**INFORMATION GIVEN:**
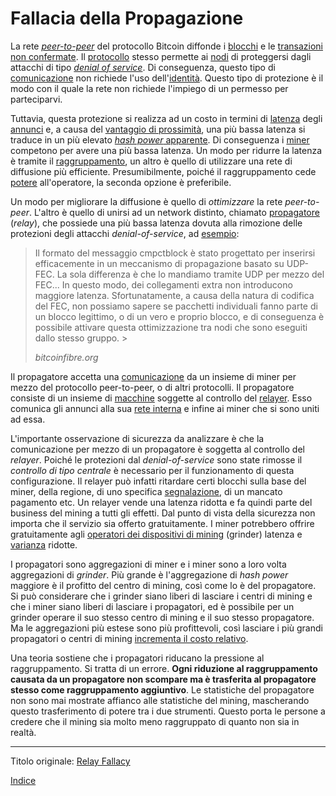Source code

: # Fallacia della Propagazione



La rete [_peer-to-peer_](ch101-glossary.md#peer-to-peer) del protocollo Bitcoin diffonde i [blocchi](ch101-glossary.md#blocco) e le [transazioni](ch101-glossary.md#transazione) [non confermate](ch101-glossary.md#non-confermata). Il [protocollo](ch101-glossary.md#protocollo) stesso permette ai [nodi](ch101-glossary.md#nodo) di proteggersi dagli attacchi di tipo [_denial of service_](ch101-glossary.md#denial-of-service). Di conseguenza, questo tipo di [comunicazione](ch101-glossary.md#comunicazione) non richiede l'uso dell'[identità](ch101-glossary.md#identità). Questo tipo di protezione è il modo con il quale la rete non richiede l'impiego di un permesso per parteciparvi.

Tuttavia, questa protezione si realizza ad un costo in termini di [latenza](ch101-glossary.md#latenza) degli [annunci](ch101-glossary.md#annuncio) e, a causa del [vantaggio di prossimità](ch036-proximity-premium-flaw.md), una più bassa latenza si traduce in un più elevato [_hash power_ apparente](ch101-glossary.md#hash-power-apparente). Di conseguenza i [miner](ch101-glossary.md#miner) competono per avere una più bassa latenza. Un modo per ridurre la latenza è tramite il [raggruppamento](ch101-glossary.md#raggruppamento-pooling), un altro è quello di utilizzare una rete di diffusione più efficiente. Presumibilmente, poiché il raggruppamento cede [potere](ch101-glossary.md#potere) all'operatore, la seconda opzione è preferibile.

Un modo per migliorare la diffusione è quello di _ottimizzare_ la rete _peer-to-peer_. L'altro è quello di unirsi ad un network distinto, chiamato [propagatore](ch101-glossary.md#propagatore-relay) (_relay_), che possiede una più bassa latenza dovuta alla rimozione delle protezioni degli attacchi _denial-of-service_, ad [esempio](http://bitcoinfibre.org):

> Il formato del messaggio cmpctblock è stato progettato per inserirsi efficacemente in un meccanismo di propagazione basato su UDP-FEC. La sola differenza è che lo mandiamo tramite UDP per mezzo del FEC... In questo modo, dei collegamenti extra non introducono maggiore latenza. Sfortunatamente, a causa della natura di codifica del FEC, non possiamo sapere se pacchetti individuali fanno parte di un blocco legittimo, o di un vero e proprio blocco, e di conseguenza è possibile attivare questa ottimizzazione tra nodi che sono eseguiti dallo stesso gruppo.  >
> 
> *bitcoinfibre.org*

Il propagatore accetta una [comunicazione](ch101-glossary.md#comunicazione) da un insieme di miner per mezzo del protocollo peer-to-peer, o di altri protocolli. Il propagatore consiste di un insieme di [macchine](ch101-glossary.md#macchine) soggette al controllo del [relayer](ch101-glossary.md#relayer). Esso comunica gli annunci alla sua [rete interna](https://bitcoinmagazine.com/articles/blockstream-satellite-broadcasting-bitcoin-space) e infine ai miner che si sono uniti ad essa.

L'importante osservazione di sicurezza da analizzare è che la comunicazione per mezzo di un propagatore è soggetta al controllo del _relayer_. Poiché le protezioni dal _denial-of-service_ sono state rimosse il _controllo di tipo centrale_ è necessario per il funzionamento di questa configurazione. Il relayer può infatti ritardare certi blocchi sulla base del miner, della regione, di uno specifica [segnalazione](ch101-glossary.md#segnalazione-signal), di un mancato pagamento etc. Un relayer vende una latenza ridotta e fa quindi parte del business del mining a tutti gli effetti. Dal punto di vista della sicurezza non importa che il servizio sia offerto gratuitamente. I miner potrebbero offrire gratuitamente agli [operatori dei dispositivi di mining](ch101-glossary.md#operatore-di-dispositivo-di-mining) (grinder) latenza e [varianza](ch101-glossary.md#varianza) ridotte.

I propagatori sono aggregazioni di miner e i miner sono a loro volta aggregazioni di _grinder_. Più grande è l'aggregazione di _hash power_ maggiore è il profitto del centro di mining, così come lo è del propagatore. Si può considerare che i grinder siano liberi di lasciare i centri di mining e che i miner siano liberi di lasciare i propagatori, ed è possibile per un grinder operare il suo stesso centro di mining e il suo stesso propagatore. Ma le aggregazioni più estese sono più profittevoli, così lasciare i più grandi propagatori o centri di mining [incrementa il costo relativo](ch032-zero-sum-property.md).

Una teoria sostiene che i propagatori riducano la pressione al raggruppamento. Si tratta di un errore. **Ogni riduzione al raggruppamento causata da un propagatore non scompare ma è trasferita al propagatore stesso come raggruppamento aggiuntivo**. Le statistiche del propagatore non sono mai mostrate affianco alle statistiche del mining, mascherando questo trasferimento di potere tra i due strumenti. Questo porta le persone a credere che il mining sia molto meno raggruppato di quanto non sia in realtà.

---

Titolo originale: [Relay Fallacy](https://github.com/libbitcoin/libbitcoin-system/wiki/Relay-Fallacy)

[Indice](/README.md)
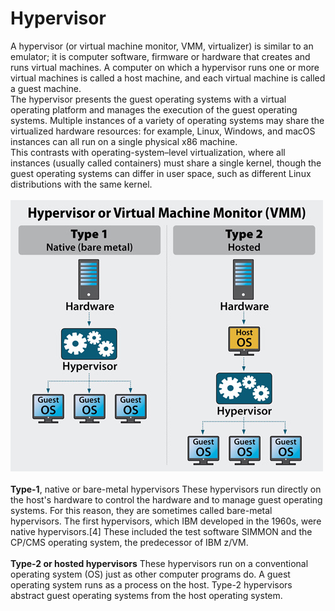  # Hypervisor
 
 A hypervisor (or virtual machine monitor, VMM, virtualizer) is similar to an emulator; it is computer software, firmware or hardware that creates and runs virtual machines. A computer on which a hypervisor runs one or more virtual machines is called a host machine, and each virtual machine is called a guest machine.<br> The hypervisor presents the guest operating systems with a virtual operating platform and manages the execution of the guest operating systems. Multiple instances of a variety of operating systems may share the virtualized hardware resources: for example, Linux, Windows, and macOS instances can all run on a single physical x86 machine. <br>This contrasts with operating-system–level virtualization, where all instances (usually called containers) must share a single kernel, though the guest operating systems can differ in user space, such as different Linux distributions with the same kernel.<br><br>
![](/assets/images/hypervisor.jpeg)<br><br>
<b>Type-1</b>, native or bare-metal hypervisors
    These hypervisors run directly on the host's hardware to control the hardware and to manage guest operating systems. For this reason, they are sometimes called bare-metal hypervisors. The first hypervisors, which IBM developed in the 1960s, were native hypervisors.[4] These included the test software SIMMON and the CP/CMS operating system, the predecessor of IBM z/VM.<br><br>
<b>Type-2 or hosted hypervisors</b>
    These hypervisors run on a conventional operating system (OS) just as other computer programs do. A guest operating system runs as a process on the host. Type-2 hypervisors abstract guest operating systems from the host operating system.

**WORK REQUEST:** Give back the records above exactly, limited to the lines between the one holding "Tuttavia, questa protezione" and the one holding "Un modo per migliorare", inclusive.

**EXERCISE SOLUTION:**
Tuttavia, questa protezione si realizza ad un costo in termini di [latenza](ch101-glossary.md#latenza) degli [annunci](ch101-glossary.md#annuncio) e, a causa del [vantaggio di prossimità](ch036-proximity-premium-flaw.md), una più bassa latenza si traduce in un più elevato [_hash power_ apparente](ch101-glossary.md#hash-power-apparente). Di conseguenza i [miner](ch101-glossary.md#miner) competono per avere una più bassa latenza. Un modo per ridurre la latenza è tramite il [raggruppamento](ch101-glossary.md#raggruppamento-pooling), un altro è quello di utilizzare una rete di diffusione più efficiente. Presumibilmente, poiché il raggruppamento cede [potere](ch101-glossary.md#potere) all'operatore, la seconda opzione è preferibile.

Un modo per migliorare la diffusione è quello di _ottimizzare_ la rete _peer-to-peer_. L'altro è quello di unirsi ad un network distinto, chiamato [propagatore](ch101-glossary.md#propagatore-relay) (_relay_), che possiede una più bassa latenza dovuta alla rimozione delle protezioni degli attacchi _denial-of-service_, ad [esempio](http://bitcoinfibre.org):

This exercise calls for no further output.